Когда он впервые пришел ко мне на прием, передо мной замаячило спасение. Все, чего я не имел, будучи слишком, до мозга костей буржуа, чтобы чем-то поступиться, он подарил мне одним своим молчаливым согласием лечиться у меня и продолжал дарить — просто регулярными посещениями моей приемной, банальной покладистостью добросовестного пациента. Позже он сделал мне еще один щедрый подарок: удостоил меня беседы; мне открылись миры, о существовании которых я даже не подозревал, и все, чего моя душа с давних пор так пламенно жаждала и отчаялась когда-нибудь достичь, я проживал благодаря ему, через него.

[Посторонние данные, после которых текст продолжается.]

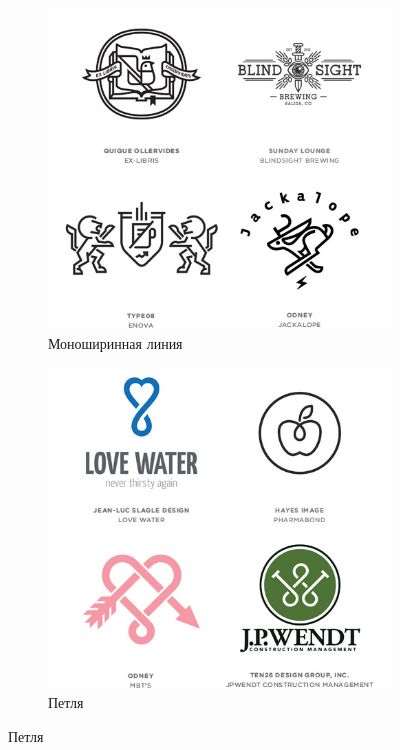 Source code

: \begin{figure}[h!]
  \vfill

  \centering
  \begin{subfigure}{.45\textwidth}
    \centering
    \includegraphics[width=\linewidth]{images/supplement/logolounge/2013/Monoshirinnaya-liniya}
    \caption[]{Моноширинная линия}
    \label{fig:logolounge:2013:monoshirinnaya-liniya}
  \end{subfigure}
  \hfill
  \centering
  \begin{subfigure}{.45\textwidth}
    \centering
    \includegraphics[width=\linewidth]{images/supplement/logolounge/2013/Petlya}
    \caption[]{Петля}
    \label{fig:logolounge:2013:petlya}
  \end{subfigure}
\end{figure}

Проживать чужую жизнь: создавать великих поваров и быть их могильщиком, из застолья извлекать слова, фразы, словесные симфонии, быть на трапезах восприемником их ослепительной красоты; стать Мэтром, стать Проводником, стать Богоравным; дотянуться душой до тех сфер, что недосягаемы, проникнуть тайком в лабиринты вдохновения, приблизиться к совершенству, прикоснуться к Гению! Так что же предпочесть? Прожить свою мелкую, жалкую жизнь образцового homo sapiens, без цели, без соли, лишь потому, что силенок не хватило замахнуться повыше? Или, чувствуя себя почти взломщиком, наслаждаться до бесконечности восторгами ближнего своего, того, кто знает, чего хочет, кто уже начал свой крестовый поход, кто видит впереди цель и тем самым приближается к бессмертию?

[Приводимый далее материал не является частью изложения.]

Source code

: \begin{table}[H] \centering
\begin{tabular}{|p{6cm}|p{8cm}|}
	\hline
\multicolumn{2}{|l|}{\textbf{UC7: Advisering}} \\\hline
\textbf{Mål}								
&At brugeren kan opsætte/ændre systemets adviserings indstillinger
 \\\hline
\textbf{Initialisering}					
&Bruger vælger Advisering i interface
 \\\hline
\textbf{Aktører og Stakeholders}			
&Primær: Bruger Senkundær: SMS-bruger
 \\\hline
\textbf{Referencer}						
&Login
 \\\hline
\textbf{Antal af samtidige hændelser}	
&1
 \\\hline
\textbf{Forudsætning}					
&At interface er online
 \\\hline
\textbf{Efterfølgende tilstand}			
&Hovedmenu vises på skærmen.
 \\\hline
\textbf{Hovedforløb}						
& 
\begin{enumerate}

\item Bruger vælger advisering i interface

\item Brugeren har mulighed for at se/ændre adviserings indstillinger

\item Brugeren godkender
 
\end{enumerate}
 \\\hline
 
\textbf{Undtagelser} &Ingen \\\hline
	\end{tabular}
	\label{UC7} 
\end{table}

Потом последовали новые щедроты: его дружба. И его взгляд, устремленный на меня во время наших задушевных бесед, когда я, сгорая в пламени моей страсти к Искусству, был учеником, покровителем и почитателем одновременно, вознаграждал меня сторицей за мою добровольную кабалу. Его дружба! Кто не мечтал о дружбе с Титаном, кто не желал быть на «ты» с Героем, хлопать по плечу вундеркинда, великого Мэтра кулинарных оргий? Его друг! Друг и наперсник, вплоть до привилегии — о, какой драгоценной и мучительной для меня! — сообщить ему о его собственной кончине… Завтра?
На рассвете? Или в ночь? В эту ночь… Это и моя ночь, потому что свидетель не может жить, когда не о чем больше свидетельствовать, ученик не может жить от боли утраты, покровитель не может жить от сознания собственной слабости и, наконец, почитатель не может жить, обожая мертвое тело, обреченное на вечный покой… Моя ночь…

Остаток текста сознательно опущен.